● **Data provided**
Segment Open

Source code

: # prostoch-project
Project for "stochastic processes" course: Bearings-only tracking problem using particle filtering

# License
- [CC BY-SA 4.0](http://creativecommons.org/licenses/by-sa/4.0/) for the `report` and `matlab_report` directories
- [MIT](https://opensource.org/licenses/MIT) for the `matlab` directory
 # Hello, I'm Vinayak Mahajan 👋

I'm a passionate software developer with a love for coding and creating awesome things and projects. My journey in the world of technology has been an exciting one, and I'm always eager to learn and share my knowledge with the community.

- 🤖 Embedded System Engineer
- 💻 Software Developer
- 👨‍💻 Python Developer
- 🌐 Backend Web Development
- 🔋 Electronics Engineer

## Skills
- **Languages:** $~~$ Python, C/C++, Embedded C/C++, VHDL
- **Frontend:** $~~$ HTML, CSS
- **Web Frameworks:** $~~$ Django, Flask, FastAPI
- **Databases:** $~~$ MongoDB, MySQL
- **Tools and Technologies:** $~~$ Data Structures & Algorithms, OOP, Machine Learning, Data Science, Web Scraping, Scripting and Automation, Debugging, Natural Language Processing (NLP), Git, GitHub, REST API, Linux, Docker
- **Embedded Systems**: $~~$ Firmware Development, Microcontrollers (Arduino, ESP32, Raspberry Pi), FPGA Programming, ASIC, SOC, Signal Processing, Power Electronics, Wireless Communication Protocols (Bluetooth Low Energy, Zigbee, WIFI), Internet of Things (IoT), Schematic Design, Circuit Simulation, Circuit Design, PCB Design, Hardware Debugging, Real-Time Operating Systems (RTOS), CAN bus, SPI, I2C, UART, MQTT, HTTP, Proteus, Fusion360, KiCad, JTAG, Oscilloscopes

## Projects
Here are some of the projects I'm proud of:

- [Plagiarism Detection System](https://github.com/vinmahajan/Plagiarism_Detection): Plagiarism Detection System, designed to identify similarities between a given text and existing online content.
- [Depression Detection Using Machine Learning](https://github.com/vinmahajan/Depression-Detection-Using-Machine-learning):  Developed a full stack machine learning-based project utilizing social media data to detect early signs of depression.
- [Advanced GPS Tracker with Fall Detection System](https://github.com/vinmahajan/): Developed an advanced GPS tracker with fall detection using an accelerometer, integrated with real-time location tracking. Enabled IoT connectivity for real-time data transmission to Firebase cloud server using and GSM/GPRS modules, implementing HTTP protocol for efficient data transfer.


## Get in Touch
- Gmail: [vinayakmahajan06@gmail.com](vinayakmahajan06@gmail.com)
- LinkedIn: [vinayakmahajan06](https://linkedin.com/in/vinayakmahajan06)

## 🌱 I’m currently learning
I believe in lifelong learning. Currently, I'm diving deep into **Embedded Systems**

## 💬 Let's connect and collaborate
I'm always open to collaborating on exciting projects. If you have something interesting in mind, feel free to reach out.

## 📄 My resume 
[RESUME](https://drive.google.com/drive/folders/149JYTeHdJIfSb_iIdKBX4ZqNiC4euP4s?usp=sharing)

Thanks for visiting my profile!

Segment Closed

● **Exercise instructions**
Everything from the line with "- **Languages:** $~~$" through the line with "- [Depression Detection" should be written out exactly as it appears above, end lines included, and nothing outside that range.

● **Answer for the task**
- **Languages:** $~~$ Python, C/C++, Embedded C/C++, VHDL
- **Frontend:** $~~$ HTML, CSS
- **Web Frameworks:** $~~$ Django, Flask, FastAPI
- **Databases:** $~~$ MongoDB, MySQL
- **Tools and Technologies:** $~~$ Data Structures & Algorithms, OOP, Machine Learning, Data Science, Web Scraping, Scripting and Automation, Debugging, Natural Language Processing (NLP), Git, GitHub, REST API, Linux, Docker
- **Embedded Systems**: $~~$ Firmware Development, Microcontrollers (Arduino, ESP32, Raspberry Pi), FPGA Programming, ASIC, SOC, Signal Processing, Power Electronics, Wireless Communication Protocols (Bluetooth Low Energy, Zigbee, WIFI), Internet of Things (IoT), Schematic Design, Circuit Simulation, Circuit Design, PCB Design, Hardware Debugging, Real-Time Operating Systems (RTOS), CAN bus, SPI, I2C, UART, MQTT, HTTP, Proteus, Fusion360, KiCad, JTAG, Oscilloscopes

## Projects
Here are some of the projects I'm proud of:

- [Plagiarism Detection System](https://github.com/vinmahajan/Plagiarism_Detection): Plagiarism Detection System, designed to identify similarities between a given text and existing online content.
- [Depression Detection Using Machine Learning](https://github.com/vinmahajan/Depression-Detection-Using-Machine-learning):  Developed a full stack machine learning-based project utilizing social media data to detect early signs of depression.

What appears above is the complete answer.